Extracted records —
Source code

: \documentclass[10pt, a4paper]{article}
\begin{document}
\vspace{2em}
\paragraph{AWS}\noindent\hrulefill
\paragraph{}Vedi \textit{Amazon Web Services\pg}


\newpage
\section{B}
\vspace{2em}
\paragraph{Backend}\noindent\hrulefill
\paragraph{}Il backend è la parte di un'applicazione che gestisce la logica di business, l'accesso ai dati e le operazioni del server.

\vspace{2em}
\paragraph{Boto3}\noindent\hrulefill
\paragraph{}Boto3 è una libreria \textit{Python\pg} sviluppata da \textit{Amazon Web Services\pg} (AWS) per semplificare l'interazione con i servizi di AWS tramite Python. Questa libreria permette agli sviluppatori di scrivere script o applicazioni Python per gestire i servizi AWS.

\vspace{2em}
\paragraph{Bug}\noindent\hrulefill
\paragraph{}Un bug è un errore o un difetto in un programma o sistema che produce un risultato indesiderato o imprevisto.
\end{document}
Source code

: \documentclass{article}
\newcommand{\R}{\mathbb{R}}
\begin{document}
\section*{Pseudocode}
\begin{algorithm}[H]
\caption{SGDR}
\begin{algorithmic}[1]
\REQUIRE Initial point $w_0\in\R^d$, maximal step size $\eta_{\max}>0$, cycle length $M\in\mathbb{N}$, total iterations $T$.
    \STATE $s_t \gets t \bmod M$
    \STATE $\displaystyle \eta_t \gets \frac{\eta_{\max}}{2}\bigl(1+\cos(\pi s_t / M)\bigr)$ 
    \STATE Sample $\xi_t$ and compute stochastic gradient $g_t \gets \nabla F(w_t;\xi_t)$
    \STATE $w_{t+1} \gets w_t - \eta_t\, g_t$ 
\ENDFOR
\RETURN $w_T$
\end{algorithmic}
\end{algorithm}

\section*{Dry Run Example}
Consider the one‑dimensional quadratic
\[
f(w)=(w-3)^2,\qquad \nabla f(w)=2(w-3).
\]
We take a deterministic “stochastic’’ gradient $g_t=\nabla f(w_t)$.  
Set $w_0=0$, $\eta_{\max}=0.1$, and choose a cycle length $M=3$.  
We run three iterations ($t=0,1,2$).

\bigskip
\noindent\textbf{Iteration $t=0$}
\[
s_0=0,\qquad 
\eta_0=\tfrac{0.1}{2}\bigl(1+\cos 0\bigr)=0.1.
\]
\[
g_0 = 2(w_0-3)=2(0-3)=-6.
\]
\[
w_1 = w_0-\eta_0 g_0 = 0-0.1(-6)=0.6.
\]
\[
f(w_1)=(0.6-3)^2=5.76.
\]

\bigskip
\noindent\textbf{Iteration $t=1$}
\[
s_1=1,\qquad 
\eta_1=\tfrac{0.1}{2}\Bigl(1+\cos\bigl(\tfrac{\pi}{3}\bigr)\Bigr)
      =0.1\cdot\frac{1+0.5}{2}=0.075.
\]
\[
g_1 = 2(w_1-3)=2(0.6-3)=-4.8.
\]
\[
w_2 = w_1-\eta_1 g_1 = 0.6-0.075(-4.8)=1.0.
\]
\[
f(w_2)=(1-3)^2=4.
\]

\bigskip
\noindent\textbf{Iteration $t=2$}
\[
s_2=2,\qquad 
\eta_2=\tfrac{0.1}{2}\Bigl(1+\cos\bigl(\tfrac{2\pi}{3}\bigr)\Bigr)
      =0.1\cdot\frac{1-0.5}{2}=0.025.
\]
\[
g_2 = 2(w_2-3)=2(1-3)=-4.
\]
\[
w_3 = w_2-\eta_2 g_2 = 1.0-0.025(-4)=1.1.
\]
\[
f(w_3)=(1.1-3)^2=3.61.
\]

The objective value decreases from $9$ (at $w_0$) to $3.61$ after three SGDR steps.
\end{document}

Action item — Produce an exact copy of the lines from the one containing "s_0=0,\qquad" through the final line of the data, both ends included, and only those.

Solution below —
s_0=0,\qquad 
\eta_0=\tfrac{0.1}{2}\bigl(1+\cos 0\bigr)=0.1.
\]
\[
g_0 = 2(w_0-3)=2(0-3)=-6.
\]
\[
w_1 = w_0-\eta_0 g_0 = 0-0.1(-6)=0.6.
\]
\[
f(w_1)=(0.6-3)^2=5.76.
\]

\bigskip
\noindent\textbf{Iteration $t=1$}
\[
s_1=1,\qquad 
\eta_1=\tfrac{0.1}{2}\Bigl(1+\cos\bigl(\tfrac{\pi}{3}\bigr)\Bigr)
      =0.1\cdot\frac{1+0.5}{2}=0.075.
\]
\[
g_1 = 2(w_1-3)=2(0.6-3)=-4.8.
\]
\[
w_2 = w_1-\eta_1 g_1 = 0.6-0.075(-4.8)=1.0.
\]
\[
f(w_2)=(1-3)^2=4.
\]

\bigskip
\noindent\textbf{Iteration $t=2$}
\[
s_2=2,\qquad 
\eta_2=\tfrac{0.1}{2}\Bigl(1+\cos\bigl(\tfrac{2\pi}{3}\bigr)\Bigr)
      =0.1\cdot\frac{1-0.5}{2}=0.025.
\]
\[
g_2 = 2(w_2-3)=2(1-3)=-4.
\]
\[
w_3 = w_2-\eta_2 g_2 = 1.0-0.025(-4)=1.1.
\]
\[
f(w_3)=(1.1-3)^2=3.61.
\]

The objective value decreases from $9$ (at $w_0$) to $3.61$ after three SGDR steps.
\end{document}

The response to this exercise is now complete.